TASK DIRECTIONS: Report every line of the records below that contains the word "tabular".

SUPPLIED RECORDS Block Start

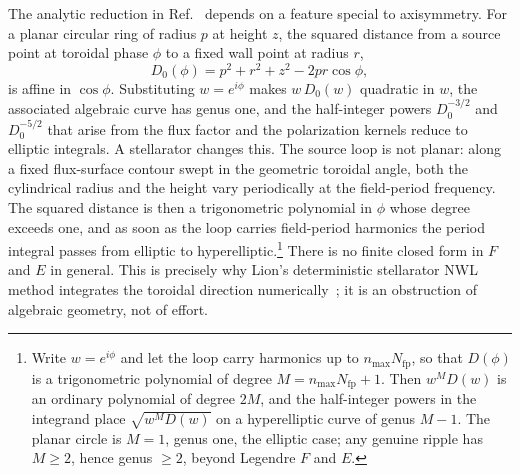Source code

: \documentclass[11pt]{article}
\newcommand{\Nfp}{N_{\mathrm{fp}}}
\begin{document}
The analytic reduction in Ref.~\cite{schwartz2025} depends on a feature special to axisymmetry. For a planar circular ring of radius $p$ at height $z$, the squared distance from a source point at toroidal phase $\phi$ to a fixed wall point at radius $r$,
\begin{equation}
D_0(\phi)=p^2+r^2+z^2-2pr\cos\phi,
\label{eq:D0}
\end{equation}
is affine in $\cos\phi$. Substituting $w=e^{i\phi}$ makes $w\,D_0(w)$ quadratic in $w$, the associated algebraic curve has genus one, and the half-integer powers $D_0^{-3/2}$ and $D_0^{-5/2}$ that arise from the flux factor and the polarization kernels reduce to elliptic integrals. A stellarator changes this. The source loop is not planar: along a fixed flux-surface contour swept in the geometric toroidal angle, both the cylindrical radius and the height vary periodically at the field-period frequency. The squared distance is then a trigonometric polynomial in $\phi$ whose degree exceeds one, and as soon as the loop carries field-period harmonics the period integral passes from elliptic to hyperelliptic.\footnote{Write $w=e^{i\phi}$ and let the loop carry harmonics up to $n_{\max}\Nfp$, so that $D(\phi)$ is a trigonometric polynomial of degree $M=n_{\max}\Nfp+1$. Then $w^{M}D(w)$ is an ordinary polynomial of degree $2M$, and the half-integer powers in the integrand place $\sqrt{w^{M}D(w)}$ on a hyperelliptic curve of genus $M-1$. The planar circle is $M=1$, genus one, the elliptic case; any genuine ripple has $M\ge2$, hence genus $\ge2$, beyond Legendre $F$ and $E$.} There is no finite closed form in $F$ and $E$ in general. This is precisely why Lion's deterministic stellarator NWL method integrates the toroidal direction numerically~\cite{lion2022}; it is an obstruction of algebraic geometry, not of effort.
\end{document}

SUPPLIED RECORDS Block End
SUPPLIED RECORDS Block Start

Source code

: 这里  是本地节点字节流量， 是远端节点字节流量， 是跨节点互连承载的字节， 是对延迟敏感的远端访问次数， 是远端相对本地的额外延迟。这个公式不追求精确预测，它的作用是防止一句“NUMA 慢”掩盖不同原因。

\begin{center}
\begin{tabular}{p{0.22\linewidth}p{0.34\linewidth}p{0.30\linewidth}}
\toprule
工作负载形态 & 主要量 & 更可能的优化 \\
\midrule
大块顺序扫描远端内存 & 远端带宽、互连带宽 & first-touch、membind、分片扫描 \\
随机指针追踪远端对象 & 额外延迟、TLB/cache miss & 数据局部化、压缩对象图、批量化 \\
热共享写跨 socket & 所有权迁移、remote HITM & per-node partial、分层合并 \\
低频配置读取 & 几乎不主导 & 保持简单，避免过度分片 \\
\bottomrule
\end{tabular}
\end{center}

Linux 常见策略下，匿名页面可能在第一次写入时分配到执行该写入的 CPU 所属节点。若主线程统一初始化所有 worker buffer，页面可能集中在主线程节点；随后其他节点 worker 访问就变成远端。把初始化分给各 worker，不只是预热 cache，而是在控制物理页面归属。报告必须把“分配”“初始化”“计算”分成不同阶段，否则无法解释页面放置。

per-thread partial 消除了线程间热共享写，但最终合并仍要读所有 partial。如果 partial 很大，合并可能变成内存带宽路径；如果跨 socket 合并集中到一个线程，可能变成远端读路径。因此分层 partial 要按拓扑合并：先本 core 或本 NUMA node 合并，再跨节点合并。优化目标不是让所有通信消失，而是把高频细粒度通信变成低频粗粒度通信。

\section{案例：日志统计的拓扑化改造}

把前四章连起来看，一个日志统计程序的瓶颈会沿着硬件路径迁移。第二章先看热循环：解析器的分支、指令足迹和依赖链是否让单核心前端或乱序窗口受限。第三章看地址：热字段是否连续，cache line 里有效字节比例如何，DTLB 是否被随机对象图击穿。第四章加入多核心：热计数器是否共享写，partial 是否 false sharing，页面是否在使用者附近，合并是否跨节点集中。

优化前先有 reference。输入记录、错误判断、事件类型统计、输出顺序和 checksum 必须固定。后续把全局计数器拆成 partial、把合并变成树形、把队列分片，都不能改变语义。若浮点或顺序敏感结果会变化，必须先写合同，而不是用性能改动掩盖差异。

SUPPLIED RECORDS Block End

ANSWER SPACE:
\begin{tabular}{p{0.22\linewidth}p{0.34\linewidth}p{0.30\linewidth}}
\end{tabular}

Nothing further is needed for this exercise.